Write a script that does this and sort of lists down the actions in question
"""

In [2]:
import numpy as np
from scipy.spatial.distance import cosine
import os
import glob
from datetime import datetime

try:
    from tqdm import tqdm
    TQDM_AVAILABLE = True
except ImportError:
    TQDM_AVAILABLE = False
    print("tqdm not installed. Progress bars disabled.
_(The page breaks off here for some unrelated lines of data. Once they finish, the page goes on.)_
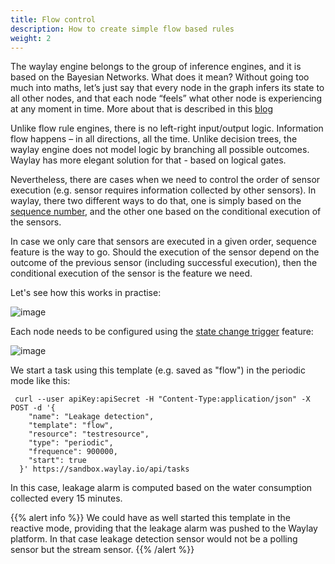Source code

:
 ```yaml
---
title: Flow control
description: How to create simple flow based rules
weight: 2
---
```


The waylay engine belongs to the group of inference engines, and it is based on the Bayesian Networks. What does it mean? Without going too much into maths, let’s just say that every node in the graph infers its state to all other nodes, and that each node “feels” what other node is experiencing at any moment in time. More about that is described in this [blog](http://www.waylay.io/blog-one-rules-engine-to-rule-them-all.html)

Unlike flow rule engines, there is no left-right input/output logic. Information flow happens – in all directions, all the time. Unlike decision trees, the waylay engine does not model logic by branching all possible outcomes. Waylay has more elegant solution for that - based on logical gates.

Nevertheless, there are cases when we need to control the order of sensor execution (e.g. sensor requires information collected by other sensors). In waylay, there two different ways to do that, one is simply based on the [sequence number](/rule_patterns/sequence/), and the other one based on the conditional execution of the sensors. 

In case we only care that sensors are executed in a given order, sequence feature is the way to go. Should the execution of the sensor depend on the outcome of the previous sensor (including successful execution), then the conditional execution of the sensor is the feature we need.

Let's see how this works in practise:

![image](/rules/flow/flow.png)


Each node needs to be configured using the [state change trigger](usage/tasks-and-templates/) feature:

![image](/rules/flow/trigger.png)

We start a task using this template (e.g. saved as "flow") in the periodic mode like this:

```
 curl --user apiKey:apiSecret -H "Content-Type:application/json" -X POST -d '{
    "name": "Leakage detection",
    "template": "flow",
    "resource": "testresource",
    "type": "periodic",
    "frequence": 900000,
    "start": true
  }' https://sandbox.waylay.io/api/tasks
 ```

In this case, leakage alarm is computed based on the water consumption collected every 15 minutes. 

{{% alert info %}}
We could have as well started this template in the reactive mode, providing that the leakage alarm was pushed to the Waylay platform. In that case leakage detection sensor would not be a polling sensor but the stream sensor.
{{% /alert %}}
Install with 'pip install tqdm'.")

# Configuration
output_dir = r"C:\Users\HP\Desktop\DanielCremers2-RandomMotion\output\20250825-221040"
timestamp = datetime.now().strftime("%Y%m%d-%H%M%S")  # New timestamp for output
result_dir = os.path.join(output_dir, timestamp)
os.makedirs(result_dir, exist_ok=True)
similarity_threshold = 0.95  # Cosine similarity threshold for "very similar"
ray_length = 200  # From robot_control.py
num_rays = 100  # From robot_control.py

def load_data(base_dir):
    """Load all lidar and action .npy files, sorted by step number."""
    # Look for files directly in base_dir, not subdirectories
    lidar_files = sorted(glob.glob(os.path.join(base_dir, "lidar_*.npy")) +
                         glob.glob(os.path.join(base_dir, "lidar_final_*.npy")))
    action_files = sorted(glob.glob(os.path.join(base_dir, "actions_*.npy")) +
                          glob.glob(os.path.join(base_dir, "actions_final_*.npy")))
    path_files = sorted(glob.glob(os.path.join(base_dir, "path_*.npy")) +
                        glob.glob(os.path.join(base_dir, "path_final_*.npy")))
    
    # Debugging: Print found files
    print(f"Found {len(lidar_files)} lidar files")
    print(f"Found {len(action_files)} action files")
    print(f"Found {len(path_files)} path files")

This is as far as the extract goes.